Much like the box-office gold Disney hit when it created a movie franchise out of an already existing theme park with Pirates of the Caribbean, it tries to create a more futuristic and optimistic film about humanity's future and relationship with technology based upon the park, Tomorrowland.

The film stars George Clooney as Frank Walker, a boy genius inventor who grew disillusioned with humanity as he grew older, and Britt Robertson as Casey, a smart teenager who comes into possession of a Tomorrowland badge which somehow transports a projection of her into the utopian future.

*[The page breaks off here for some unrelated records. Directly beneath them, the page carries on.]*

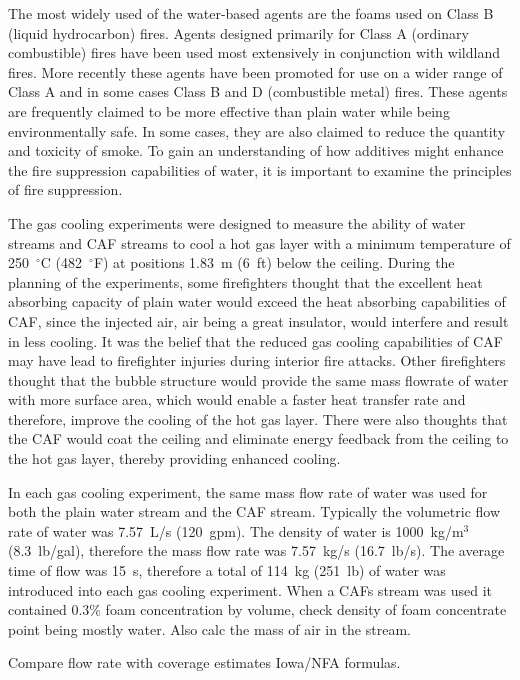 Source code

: \documentclass[12pt,oneside]{book}
\begin{document}
The most widely used of the water-based agents are the foams used on Class B (liquid hydrocarbon) fires. Agents designed primarily for Class A (ordinary combustible) fires have been used most extensively in conjunction with wildland fires. More recently these agents have been promoted for use on a wider range of Class A and in some cases Class B and D (combustible metal) fires. These agents are frequently claimed to be more effective than plain water while being environmentally safe. In some cases, they are also claimed to reduce the quantity and toxicity of smoke. To gain an understanding of how additives might enhance the fire suppression capabilities of water, it is important to examine the principles of fire suppression.

The gas cooling experiments were designed to measure the ability of water streams and CAF streams to cool a hot gas layer with a minimum temperature of  250~$^{\circ}$C (482~$^{\circ}$F) at positions 1.83~m (6~ft) below the ceiling. During the planning of the experiments, some firefighters thought that the excellent heat absorbing capacity of plain water would exceed the heat absorbing capabilities of CAF, since the injected air, air being a great insulator, would interfere and result in less cooling. It was the belief that the reduced gas cooling capabilities of CAF may have lead to firefighter injuries during interior fire attacks. Other firefighters thought that the bubble structure would provide the same mass flowrate of water with more surface area, which would enable a faster heat transfer rate and therefore, improve the cooling of the hot gas layer. There were also thoughts that the CAF would coat the ceiling and eliminate energy feedback from the ceiling to the hot gas layer, thereby providing enhanced cooling.

In each gas cooling experiment, the same mass flow rate of water was used for both the plain water stream and the CAF stream. Typically the volumetric flow rate of water was 7.57~L/s (120~gpm). The density of water is 1000~kg/m$^3$ (8.3~lb/gal), therefore the mass flow rate was 7.57~kg/s (16.7~lb/s).  The average time of flow was 15~s, therefore a total of 114~kg (251~lb) of water was introduced into each gas cooling experiment. When a CAFs stream was used it contained 0.3\% foam concentration by volume, check density of foam concentrate   point being mostly water.  Also calc the mass of air in the stream.

Compare flow rate with coverage estimates Iowa/NFA formulas. 
\end{document}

The film is most decidedly a Disney film, according to more reviews. Marketed towards wide-eyed younger audiences who can still look in awe at technology. The world of Tomorrowland is painted with hope for the future rather than with bleak predictions of a Robot apocalypse as has been the trend in recent futuristic films.

According to Steve Rose's review for The Guardian, Tomorrowland is a bold and "sincere attempt to jump-start humanity's technological optimism, which it reckons stalled with the decline of the space race with potentially planet-threatening consequences. Whether or not that's the answer to the planet's current problems, director Brad Bird deserves praise for packing such big ideas into such an accessible, rip-roaring, retro-futurist adventure."

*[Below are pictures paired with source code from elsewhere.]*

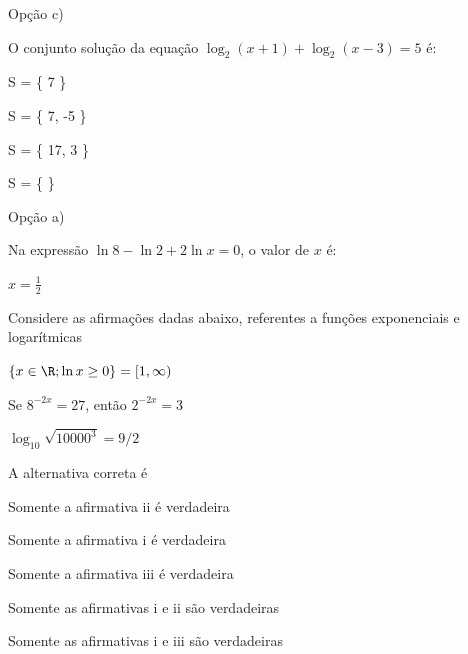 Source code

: \begin{exercises*}
\begin{exercise}
  \begin{answer}
    Opção c)
  \end{answer}
\end{exercise}

\begin{exercise}
  O conjunto solução da equação $\log_2(x + 1) + \log_2(x-3) = 5$ é:
  \begin{mathlist}
    \item S = \{ 7 \}
    \item S = \{ 7, -5 \}
    \item S = \{ 17, 3 \}
    \item S = \{  \}
  \end{mathlist}

  \begin{answer}
    Opção a)
  \end{answer}
\end{exercise}

\begin{exercise}
  Na expressão $\ln 8-\ln 2 + 2\ln x = 0$, o valor de $x$ é:

  \begin{answer}
    $x =\frac{1}{2}$
  \end{answer}
\end{exercise}

\begin{exercise}
  Considere as afirmações dadas abaixo,
  referentes a funções exponenciais e logarítmicas
  \begin{romanlist}
    \item $\{x\in\R;\ln x\geq 0\}=[1,\infty)$
    \item Se $8^{-2x}=27$, então $2^{-2x}=3$
    \item $\log_{10}\sqrt{10000^3}=9/2$
  \end{romanlist}
  A alternativa correta é
  \begin{alphalist}
    \item Somente a afirmativa ii é verdadeira
    \item Somente a afirmativa i é verdadeira
    \item Somente a afirmativa iii é verdadeira
    \item Somente as afirmativas i e ii são verdadeiras
    \item Somente as afirmativas i e iii são verdadeiras
  \end{alphalist}


\end{exercise}
\end{exercises*}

But to some reviewers, it is this very attempt to inject optimism into the future relationship of humanity with technology that causes the movie's narrative to fall flat. As A.O. Scott for The New York Times wrote in his review, "Its idea of the future is abstract, theoretical and empty, and it can only fill in the blank space with exhortations to believe and to hope. But belief without content, without a critical picture of the world as it is, is really just propaganda."

Despite the drawbacks of trying to create a utopian future of Tomorrowland created by history's greatest inventors, critics still praise Brad Bird's direction of the film as a worthy but doomed effort.

Although he seemed like the perfect pick to direct such a family-friendly film after the successes of his other hits like The Incredibles and Iron Giant, Brad Bird could have had a wealthy of material to be inspired from for Tomorrowland. "But these moments are relatively few and far between - separated across long stretches of clunky storytelling, overbearing action and tiresome character interplay, and undermined by a narrative that never delivers the surge of escapist excitement seemingly promised at the outset," as observed by Justin Chang for Variety.

Nevertheless, Tomorrowland still has enough tender moments to make it an enjoyable ride despite falling flat-footed at times. In a nutshell, the film is "a noble failure about trying to succeed [and] is written and directed with such open-hearted optimism that you cheer it on even as it stumbles," wrote Peter Travers for Rolling Stone.